_Task objective:_
Write only the number of lines in the entries below that contain the string "json".

[Dataset entries]

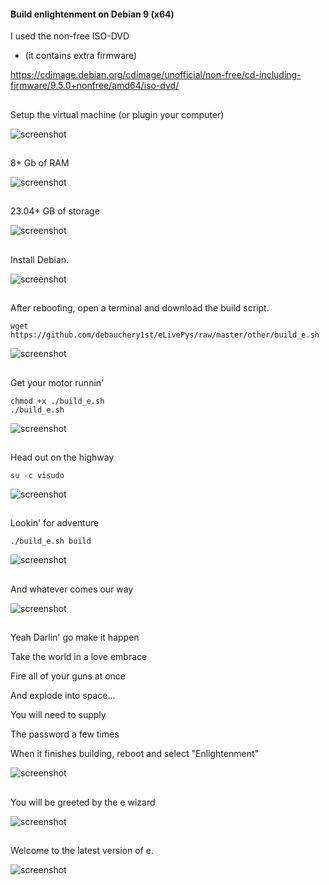 #### Build enlightenment on Debian 9 (x64)

I used the non-free ISO-DVD 
- (it contains extra firmware)

https://cdimage.debian.org/cdimage/unofficial/non-free/cd-including-firmware/9.5.0+nonfree/amd64/iso-dvd/



##
Setup the virtual machine (or plugin your computer)

![screenshot](shot-2018-09-25_13-34-33.png)
##
8+ Gb of RAM

![screenshot](shot-2018-09-25_13-35-45.png)
##
23.04+ GB of storage

![screenshot](shot-2018-09-25_13-36-51.png)
##
Install Debian.

![screenshot](shot-2018-09-25_13-45-42.png)

##
After rebooting, open a terminal and download the build script.
    
    wget https://github.com/debauchery1st/eLivePys/raw/master/other/build_e.sh

![screenshot](shot-2018-09-25_14-02-30.png)
##
Get your motor runnin'

    chmod +x ./build_e.sh
    ./build_e.sh

![screenshot](shot-2018-09-25_14-05-09.png)
##
Head out on the highway

    su -c visudo

![screenshot](shot-2018-09-25_14-06-15.png)
##
Lookin' for adventure

    
    ./build_e.sh build

![screenshot](shot-2018-09-25_14-10-55.png)
##
And whatever comes our way


![screenshot](shot-2018-09-25_14-11-32.png)
##
Yeah Darlin' go make it happen

Take the world in a love embrace

Fire all of your guns at once

And explode into space...

You will need to supply 

The password a few times

When it finishes building, reboot and select "Enlightenment"

![screenshot](shot-2018-09-25_14-40-23.png)
##
You will be greeted by the e wizard

![screenshot](shot-2018-09-25_14-43-02.png)
##
Welcome to the latest version of e.

![screenshot](shot-2018-09-25_14-44-38.png)
##
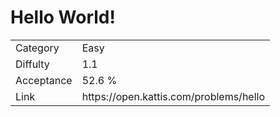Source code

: # Hello World!

<table>
    <tr>
        <td>Category</td>
        <td>Easy</td>
    </tr>
    <tr>
        <td>Diffulty</td>
        <td>1.1</td>
    </tr>
    <tr>
        <td>Acceptance</td>
        <td>52.6 %</td>
    </tr>
    <tr>
        <td>Link</td>
        <td>https://open.kattis.com/problems/hello</td>
    </tr>
</table>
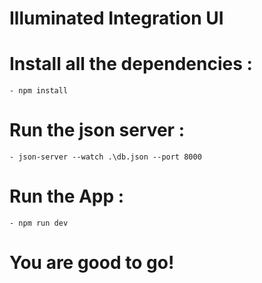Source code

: # Illuminated Integration UI

# Install all the dependencies : 
    - npm install
 # Run the json server : 
    - json-server --watch .\db.json --port 8000
# Run the App : 
    - npm run dev


# You are good to go!

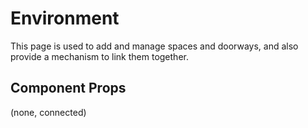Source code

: # Environment

This page is used to add and manage spaces and doorways, and also provide a mechanism to link them
together.

## Component Props
(none, connected)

_Exercise answer:_
2